Nevertheless, there are benefits to these rules. As members of Congress repeatedly recognized, “[i]n most rape or molestation cases, it is the word of the defendant against the word of the victim. If the defendant has committed similar acts in the past, the claims of the victim are more likely to be considered truthful if there is substantiation of other assaults.” 140 Cong. Rec. H5437-03, *H5439 (daily ed. June 29, 1994) (statement of Rep. Kyl). This case, with two child victims and no other witnesses, is precisely the type of case for which Fed. R. Evid. 414 was designed.


As courts, we are left to balance the public’s interest in convicting those charged with sexual abuse crimes, as expressed in these evidentiary rules, with the right of the accused to be convicted only for the crime charged, and not his previous acts. LeMay served his sentence for his previous criminal acts, and he may not be punished again, unless the government can prove that he committed new crimes as well. The best way for district courts to balance these competing interests is to conduct the Rule 403 analysis on the record, carefully considering each of the factors, and others as necessary, identified by this court in Glanzer.


In Glanzer, in contrast to this case, the district court did conduct the Rule 403 analysis on the record. “The district court reiterated the factors used under the Fed. R. Evid. 403 balancing test,” but also considered “the remoteness in time” of the earlier act, the lack of similarity between the two incidents, the lack of a pattern of behavior, and the victim’s reliability. 232 F.3d at 1269. We observed that “it is difficult to imagine a scenario in which a district court could do more than the district court did in this case.” Id.

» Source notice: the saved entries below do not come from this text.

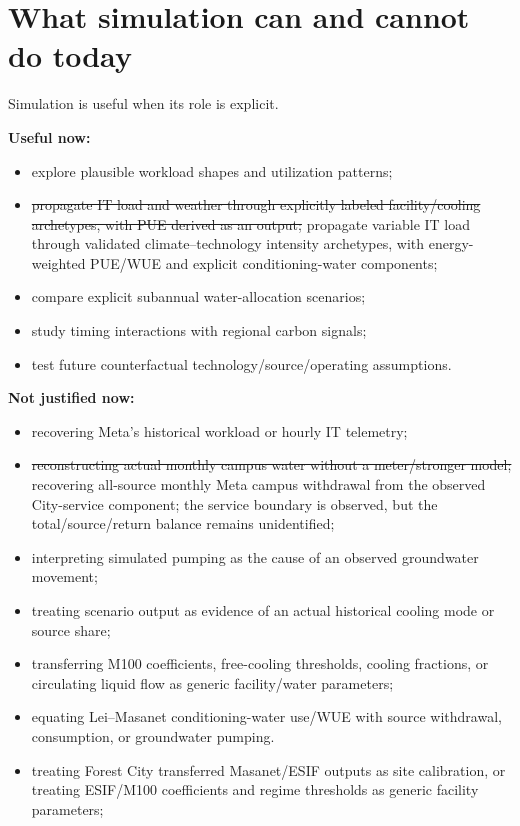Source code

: \documentclass[11pt]{article}
\newcommand{\oldtxt}[1]{\textcolor{blue!70!black}{\sout{#1}}}
\newcommand{\newtxt}[1]{\textcolor{green!45!black}{#1}}
\newcommand{\latesttxt}[1]{\textcolor{purple!85!black}{#1}}
\begin{document}
\section{What simulation can and cannot do today}

Simulation is useful when its role is explicit.

\textbf{Useful now:}
\begin{itemize}
\item explore plausible workload shapes and utilization patterns;
\item \oldtxt{propagate IT load and weather through explicitly labeled facility/cooling archetypes, with PUE derived as an output;} \newtxt{propagate variable IT load through validated climate--technology intensity archetypes, with energy-weighted PUE/WUE and explicit conditioning-water components;}
\item compare explicit subannual water-allocation scenarios;
\item study timing interactions with regional carbon signals;
\item test future counterfactual technology/source/operating assumptions.
\end{itemize}

\textbf{Not justified now:}
\begin{itemize}
\item recovering Meta's historical workload or hourly IT telemetry;
\item \oldtxt{reconstructing actual monthly campus water without a meter/stronger model;} \latesttxt{recovering all-source monthly Meta campus withdrawal from the observed City-service component; the service boundary is observed, but the total/source/return balance remains unidentified;}
\item interpreting simulated pumping as the cause of an observed groundwater movement;
\item treating scenario output as evidence of an actual historical cooling mode or source share;
\item \newtxt{transferring M100 coefficients, free-cooling thresholds, cooling fractions, or circulating liquid flow as generic facility/water parameters;}
\item \newtxt{equating Lei--Masanet conditioning-water use/WUE with source withdrawal, consumption, or groundwater pumping.}
\item \latesttxt{treating Forest City transferred Masanet/ESIF outputs as site calibration, or treating ESIF/M100 coefficients and regime thresholds as generic facility parameters;}
\end{itemize}
\end{document}
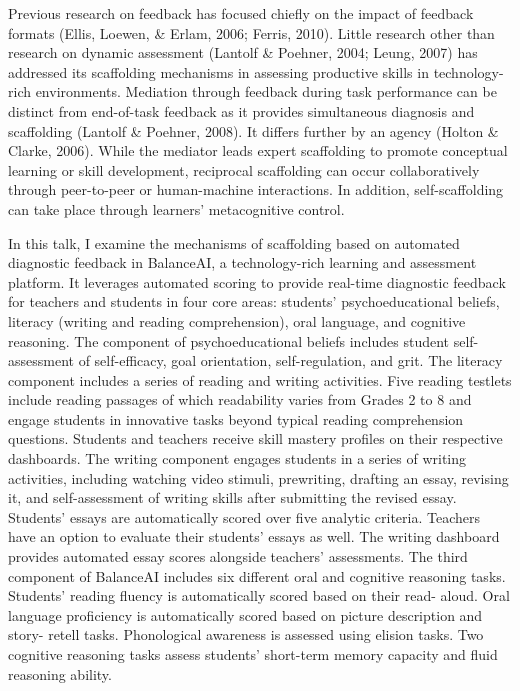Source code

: \documentclass[
]{book}
\begin{document}
Previous research on feedback has focused chiefly on the impact of feedback formats (Ellis, Loewen, \& Erlam, 2006; Ferris, 2010). Little research other than research on dynamic assessment (Lantolf \& Poehner, 2004; Leung, 2007) has addressed its scaffolding mechanisms in assessing productive skills in technology-rich environments. Mediation through feedback during task performance can be distinct from end-of-task feedback as it provides simultaneous diagnosis and scaffolding (Lantolf \& Poehner, 2008). It differs further by an agency (Holton \& Clarke, 2006). While the mediator leads expert scaffolding to promote conceptual learning or skill development, reciprocal scaffolding can occur collaboratively through peer-to-peer or human-machine interactions. In addition, self-scaffolding can take place through learners' metacognitive control.

In this talk, I examine the mechanisms of scaffolding based on automated diagnostic feedback in BalanceAI, a technology-rich learning and assessment platform. It leverages automated scoring to provide real-time diagnostic feedback for teachers and students in four core areas: students' psychoeducational beliefs, literacy (writing and reading comprehension), oral language, and cognitive reasoning. The component of psychoeducational beliefs includes student self-assessment of self-efficacy, goal orientation, self-regulation, and grit. The literacy component includes a series of reading and writing activities. Five reading testlets include reading passages of which readability varies from Grades 2 to 8 and engage students in innovative tasks beyond typical reading comprehension questions. Students and teachers receive skill mastery profiles on their respective dashboards. The writing component engages students in a series of writing activities, including watching video stimuli, prewriting, drafting an essay, revising it, and self-assessment of writing skills after submitting the revised essay. Students' essays are automatically scored over five analytic criteria. Teachers have an option to evaluate their students' essays as well. The writing dashboard provides automated essay scores alongside teachers' assessments. The third component of BalanceAI includes six different oral and cognitive reasoning tasks. Students' reading fluency is automatically scored based on their read- aloud. Oral language proficiency is automatically scored based on picture description and story- retell tasks. Phonological awareness is assessed using elision tasks. Two cognitive reasoning tasks assess students' short-term memory capacity and fluid reasoning ability.
\end{document}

In this case, the district court made no record of its Rule 403 analysis at all. Unlike Glanzer, there was much more the district court could -and should -have done. In fact, the district court did not even identify the probative value of the evidence, only describing it as “relevant.” There is a marked difference between describing evidence as relevant and describing it as having probative value significant enough to outweigh any unfair prejudicial effect. See Old Chief v. United States, 519 U.S. 172, 184 (1997) (“[W]hat counts as the Rule 403 `probative value’ of an item of evidence, as distinct from its Rule 401 `relevance,’ may be calculated by comparing evidentiary alternatives.”). We explained in Glanzer that there is a presumption that prior sex crimes evidence is relevant. 232 F.3d at 1268 (“[I]t is generally accepted that a defendant with a propensity to commit acts similar to those charged is more likely to have committed the charged act than another and therefore such evidence is relevant . . . .”). The probative value of evidence is determined by considering the strength of and the need for that relevant evidence.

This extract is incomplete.